Task details: Using the string "data" as the key, pull each matching line out of the records below.

^^^^

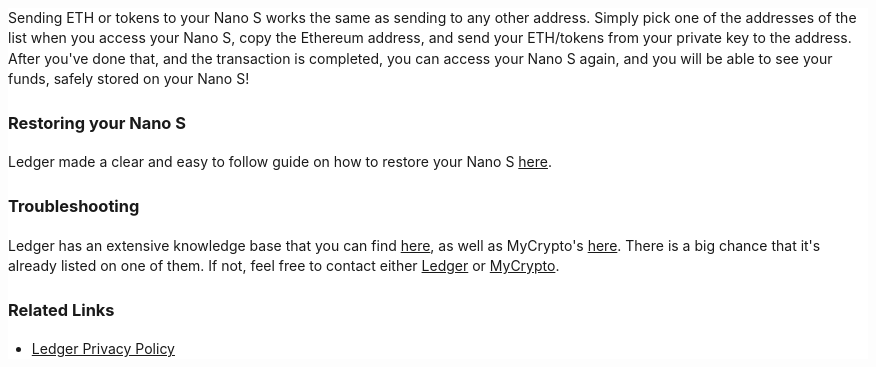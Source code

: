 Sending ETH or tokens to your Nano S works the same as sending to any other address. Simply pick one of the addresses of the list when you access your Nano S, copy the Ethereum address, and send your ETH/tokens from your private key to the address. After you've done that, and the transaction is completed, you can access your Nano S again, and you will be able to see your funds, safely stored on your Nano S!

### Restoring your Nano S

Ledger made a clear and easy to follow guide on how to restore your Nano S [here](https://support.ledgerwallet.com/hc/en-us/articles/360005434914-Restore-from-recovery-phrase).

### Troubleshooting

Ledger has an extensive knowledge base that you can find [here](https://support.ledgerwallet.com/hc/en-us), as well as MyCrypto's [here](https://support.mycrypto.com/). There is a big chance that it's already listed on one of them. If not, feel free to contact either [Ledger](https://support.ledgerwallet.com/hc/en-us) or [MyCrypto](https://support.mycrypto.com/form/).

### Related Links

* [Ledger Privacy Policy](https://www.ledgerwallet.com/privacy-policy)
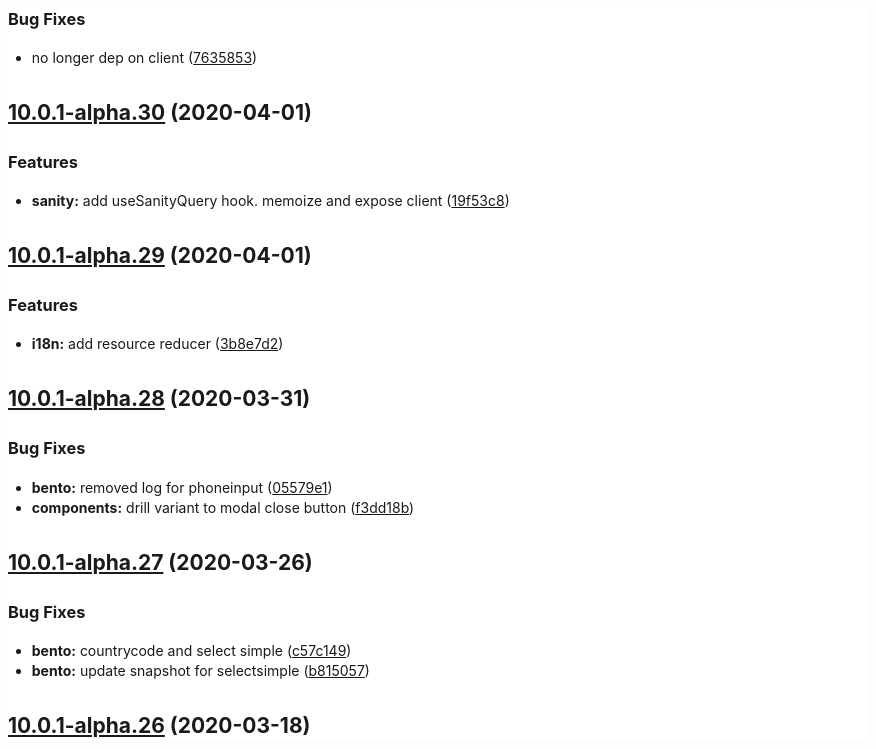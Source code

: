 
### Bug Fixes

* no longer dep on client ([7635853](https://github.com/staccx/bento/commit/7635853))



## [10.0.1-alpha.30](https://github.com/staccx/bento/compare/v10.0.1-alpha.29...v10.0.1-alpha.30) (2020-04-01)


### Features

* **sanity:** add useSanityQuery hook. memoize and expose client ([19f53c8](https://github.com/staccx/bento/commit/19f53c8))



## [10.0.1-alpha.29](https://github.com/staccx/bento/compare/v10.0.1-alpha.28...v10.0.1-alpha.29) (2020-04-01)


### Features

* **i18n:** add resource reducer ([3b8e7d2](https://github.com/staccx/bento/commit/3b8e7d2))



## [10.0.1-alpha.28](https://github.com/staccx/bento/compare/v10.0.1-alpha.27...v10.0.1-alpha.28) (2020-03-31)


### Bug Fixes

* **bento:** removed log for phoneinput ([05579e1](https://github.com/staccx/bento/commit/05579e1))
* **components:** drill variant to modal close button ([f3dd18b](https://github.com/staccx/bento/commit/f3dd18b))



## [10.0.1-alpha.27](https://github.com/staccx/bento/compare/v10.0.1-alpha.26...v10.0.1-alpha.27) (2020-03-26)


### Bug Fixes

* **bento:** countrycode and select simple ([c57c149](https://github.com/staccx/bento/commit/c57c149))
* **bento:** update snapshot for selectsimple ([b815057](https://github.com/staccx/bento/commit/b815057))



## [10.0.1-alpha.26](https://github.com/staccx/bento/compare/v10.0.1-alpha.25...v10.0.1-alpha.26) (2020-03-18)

^^^^

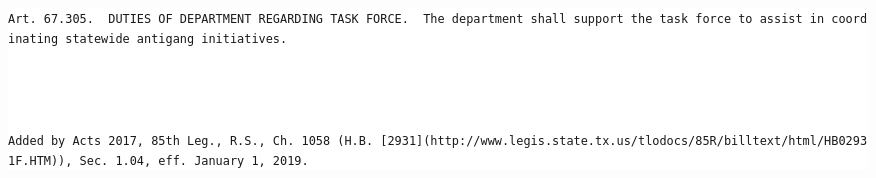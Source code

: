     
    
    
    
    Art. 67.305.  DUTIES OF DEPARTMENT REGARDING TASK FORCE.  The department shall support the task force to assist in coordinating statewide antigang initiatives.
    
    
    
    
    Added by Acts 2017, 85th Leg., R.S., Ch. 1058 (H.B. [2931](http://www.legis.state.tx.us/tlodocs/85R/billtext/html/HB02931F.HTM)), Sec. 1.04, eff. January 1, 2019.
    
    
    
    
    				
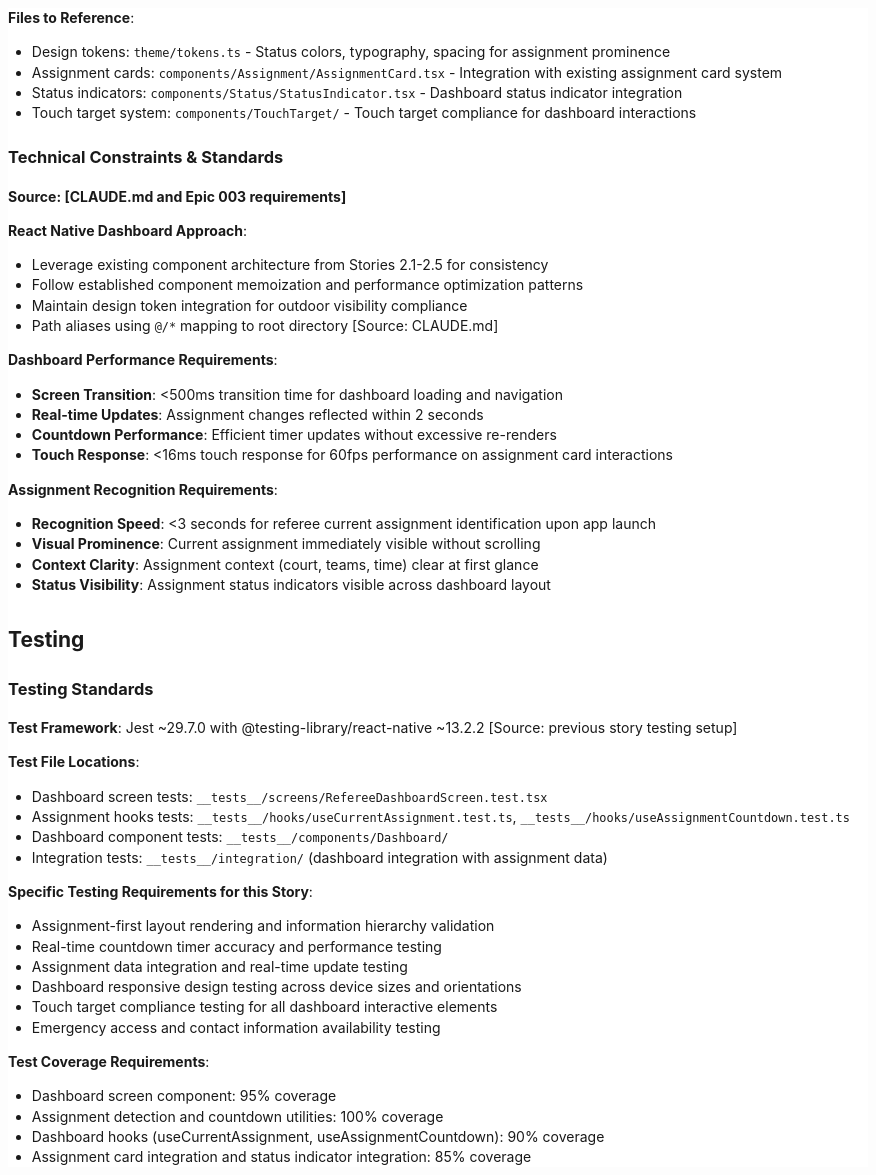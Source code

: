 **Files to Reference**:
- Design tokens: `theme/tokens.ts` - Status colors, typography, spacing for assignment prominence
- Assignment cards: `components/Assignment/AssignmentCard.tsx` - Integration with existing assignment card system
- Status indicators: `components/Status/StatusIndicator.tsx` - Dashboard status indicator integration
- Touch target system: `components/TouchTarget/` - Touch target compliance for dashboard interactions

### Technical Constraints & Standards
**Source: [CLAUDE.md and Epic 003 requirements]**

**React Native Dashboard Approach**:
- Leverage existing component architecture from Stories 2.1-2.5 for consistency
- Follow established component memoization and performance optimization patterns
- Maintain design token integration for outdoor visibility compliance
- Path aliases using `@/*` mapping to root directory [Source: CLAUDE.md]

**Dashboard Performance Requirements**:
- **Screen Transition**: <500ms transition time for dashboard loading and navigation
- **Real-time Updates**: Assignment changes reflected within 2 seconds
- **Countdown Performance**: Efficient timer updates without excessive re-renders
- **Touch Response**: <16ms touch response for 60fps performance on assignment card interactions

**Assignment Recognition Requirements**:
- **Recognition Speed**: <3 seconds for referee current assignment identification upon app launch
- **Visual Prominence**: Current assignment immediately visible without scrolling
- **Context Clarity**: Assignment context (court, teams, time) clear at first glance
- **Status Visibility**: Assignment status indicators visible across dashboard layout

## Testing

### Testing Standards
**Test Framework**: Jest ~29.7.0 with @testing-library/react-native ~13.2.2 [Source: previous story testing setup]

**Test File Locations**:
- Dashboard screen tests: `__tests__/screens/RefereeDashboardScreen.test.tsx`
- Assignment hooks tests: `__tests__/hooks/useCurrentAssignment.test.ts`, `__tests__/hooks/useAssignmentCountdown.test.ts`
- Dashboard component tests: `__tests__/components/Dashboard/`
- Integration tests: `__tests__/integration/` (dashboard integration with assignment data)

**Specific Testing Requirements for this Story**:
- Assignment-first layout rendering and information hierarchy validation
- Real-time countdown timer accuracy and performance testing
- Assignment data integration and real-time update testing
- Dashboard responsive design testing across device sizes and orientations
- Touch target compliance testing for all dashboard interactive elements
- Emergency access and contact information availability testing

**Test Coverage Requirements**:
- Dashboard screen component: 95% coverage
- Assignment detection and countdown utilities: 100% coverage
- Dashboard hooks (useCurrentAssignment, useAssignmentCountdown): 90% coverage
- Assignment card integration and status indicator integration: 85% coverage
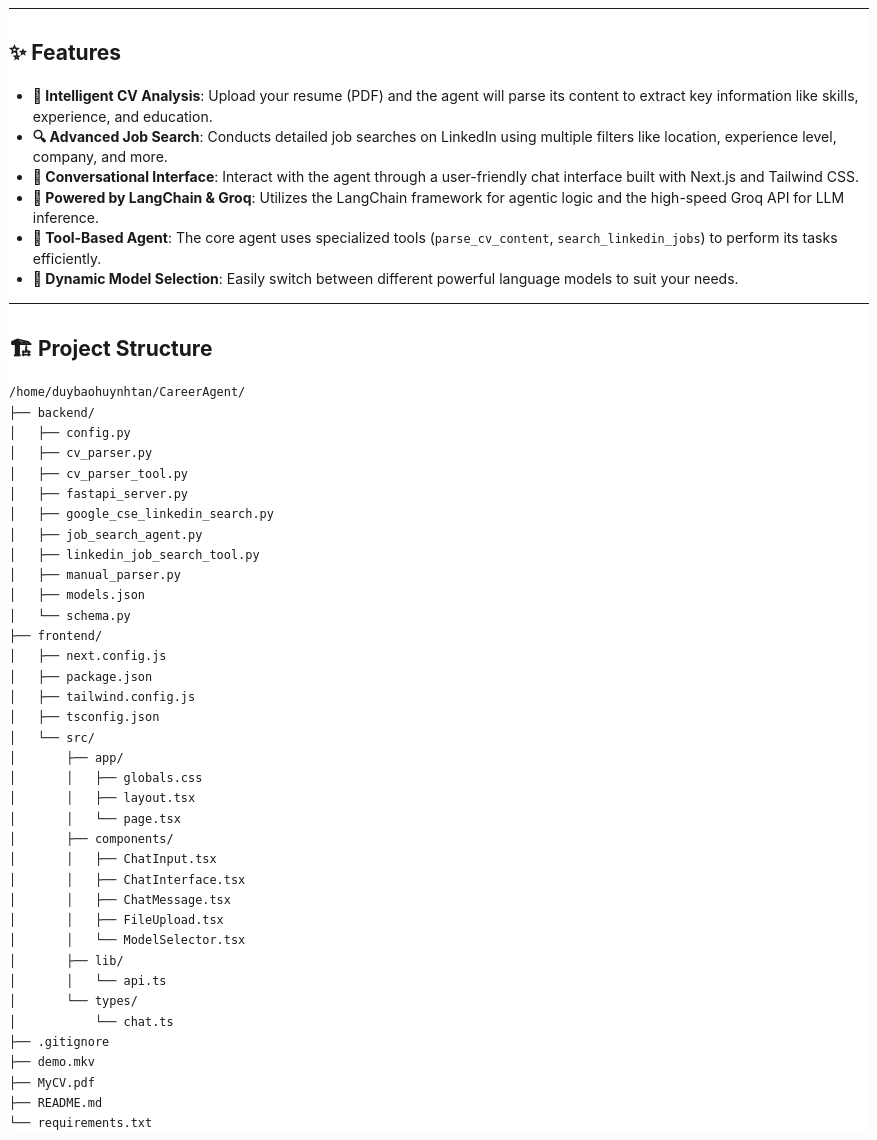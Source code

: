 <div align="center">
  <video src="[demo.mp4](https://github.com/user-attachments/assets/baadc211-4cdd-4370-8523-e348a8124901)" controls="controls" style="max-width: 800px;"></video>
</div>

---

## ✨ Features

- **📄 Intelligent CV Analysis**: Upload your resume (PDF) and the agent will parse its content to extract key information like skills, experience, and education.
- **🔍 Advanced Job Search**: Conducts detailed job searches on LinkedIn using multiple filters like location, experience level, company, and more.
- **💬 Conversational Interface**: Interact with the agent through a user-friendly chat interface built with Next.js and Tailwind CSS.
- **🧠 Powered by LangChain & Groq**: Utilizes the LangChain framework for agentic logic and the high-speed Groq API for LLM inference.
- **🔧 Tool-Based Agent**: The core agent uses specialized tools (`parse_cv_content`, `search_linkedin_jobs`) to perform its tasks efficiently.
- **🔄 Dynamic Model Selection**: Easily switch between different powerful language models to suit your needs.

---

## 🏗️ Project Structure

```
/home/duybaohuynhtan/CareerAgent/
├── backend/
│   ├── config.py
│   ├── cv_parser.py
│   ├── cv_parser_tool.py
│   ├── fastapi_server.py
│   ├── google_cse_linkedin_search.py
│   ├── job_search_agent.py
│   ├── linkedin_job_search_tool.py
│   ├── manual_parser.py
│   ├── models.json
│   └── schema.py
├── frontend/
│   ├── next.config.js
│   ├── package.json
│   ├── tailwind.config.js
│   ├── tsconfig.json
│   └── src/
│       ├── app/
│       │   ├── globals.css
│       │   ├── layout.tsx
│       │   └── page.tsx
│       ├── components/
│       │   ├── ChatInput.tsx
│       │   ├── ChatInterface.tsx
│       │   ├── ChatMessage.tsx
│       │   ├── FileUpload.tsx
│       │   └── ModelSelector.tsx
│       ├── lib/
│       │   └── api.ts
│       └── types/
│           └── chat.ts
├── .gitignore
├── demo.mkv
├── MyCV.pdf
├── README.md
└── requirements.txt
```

^^^^

Answer space:
- Integration tests: `__tests__/integration/` (dashboard integration with assignment data)
- Assignment data integration and real-time update testing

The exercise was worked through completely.